SANGUE In basso da sinistra Giuseppe Onorato Patrizia Reggiani e Maurizio Gucci A sinistra il suo corpo trasportato fuori dal palazzo di via Palestro dopo l’agguato

SANGUE In basso da sinistra Giuseppe Onorato Patrizia Reggiani e Maurizio Gucci A sinistra il suo corpo trasportato fuori dal palazzo di via Palestro dopo l’agguato

Milano, 27 marzo 2019 -  «La giustizia mi ha dimenticato. Da 24 anni attendo di essere risarcito: quei 200 milioni di vecchie lire a cui, secondo i giudici, ho diritto. Di quella mattinata maledetta ricordo ogni momento. E se me ne dimenticassi, a ricordarmelo penserebbe il mio braccio colpito da due proiettili, che mi ha lasciato un’invalidità del 40 per cento». Duecento milioni di lire sono una cifra ragguardevole, spicciolo più e spicciolo meno, 100mila euro. Giusto per compensare a Giuseppe Onorato una mattinata di paura, i ricoveri, le cure, le spese per gli avvocati e tanti anni passati inutilmente cercando di far valere le proprie ragioni.

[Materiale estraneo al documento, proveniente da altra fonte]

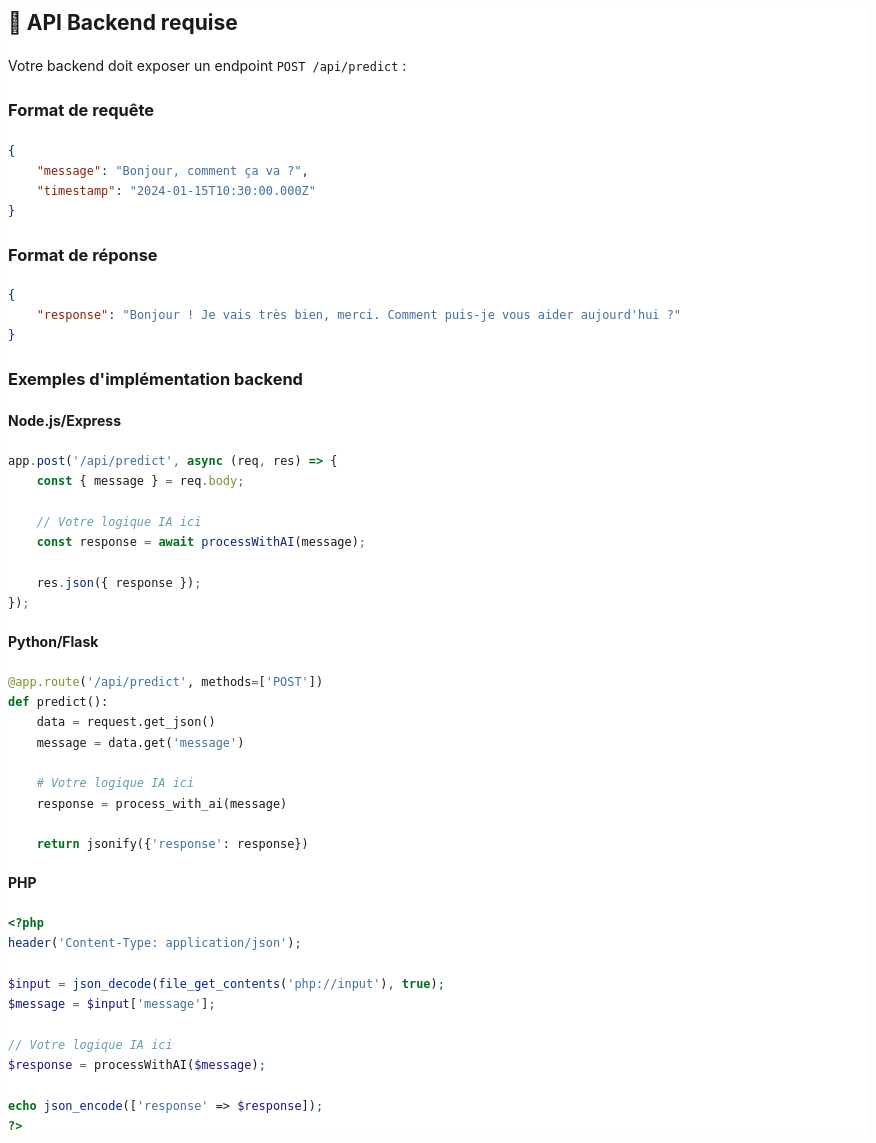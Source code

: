 ## 🔌 API Backend requise

Votre backend doit exposer un endpoint `POST /api/predict` :

### Format de requête
```json
{
    "message": "Bonjour, comment ça va ?",
    "timestamp": "2024-01-15T10:30:00.000Z"
}
```

### Format de réponse
```json
{
    "response": "Bonjour ! Je vais très bien, merci. Comment puis-je vous aider aujourd'hui ?"
}
```

### Exemples d'implémentation backend

#### Node.js/Express
```javascript
app.post('/api/predict', async (req, res) => {
    const { message } = req.body;
    
    // Votre logique IA ici
    const response = await processWithAI(message);
    
    res.json({ response });
});
```

#### Python/Flask
```python
@app.route('/api/predict', methods=['POST'])
def predict():
    data = request.get_json()
    message = data.get('message')
    
    # Votre logique IA ici
    response = process_with_ai(message)
    
    return jsonify({'response': response})
```

#### PHP
```php
<?php
header('Content-Type: application/json');

$input = json_decode(file_get_contents('php://input'), true);
$message = $input['message'];

// Votre logique IA ici
$response = processWithAI($message);

echo json_encode(['response' => $response]);
?>
```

Onorato era il portiere dello stabile rinascimentale al numero 20 di via Palestro, a Milano. La mattina del 27 marzo 1995, verso le 8.30, stava spazzando le foglie che il vento aveva lasciato davanti ai due portoni. Il tempo di scambiare un saluto con Maurizio Gucci, che si avviava nei suoi uffici. Stilista e imprenditore della moda, ultimo erede della dinastia di moda con la doppia G incrociata, Gucci aveva 46 anni. Il killer gli arrivò alle spalle nell’androne, esplose quattro colpi. Guardò quasi con sorpresa Onorato, a un metro, con la scopa in mano. Rivolse contro di lui la 7.65 silenziata e sparò altre due volte. Un proiettile si conficcò nel braccio sinistro del portiere e ci rimase, l’altro frantumò ulna e radio.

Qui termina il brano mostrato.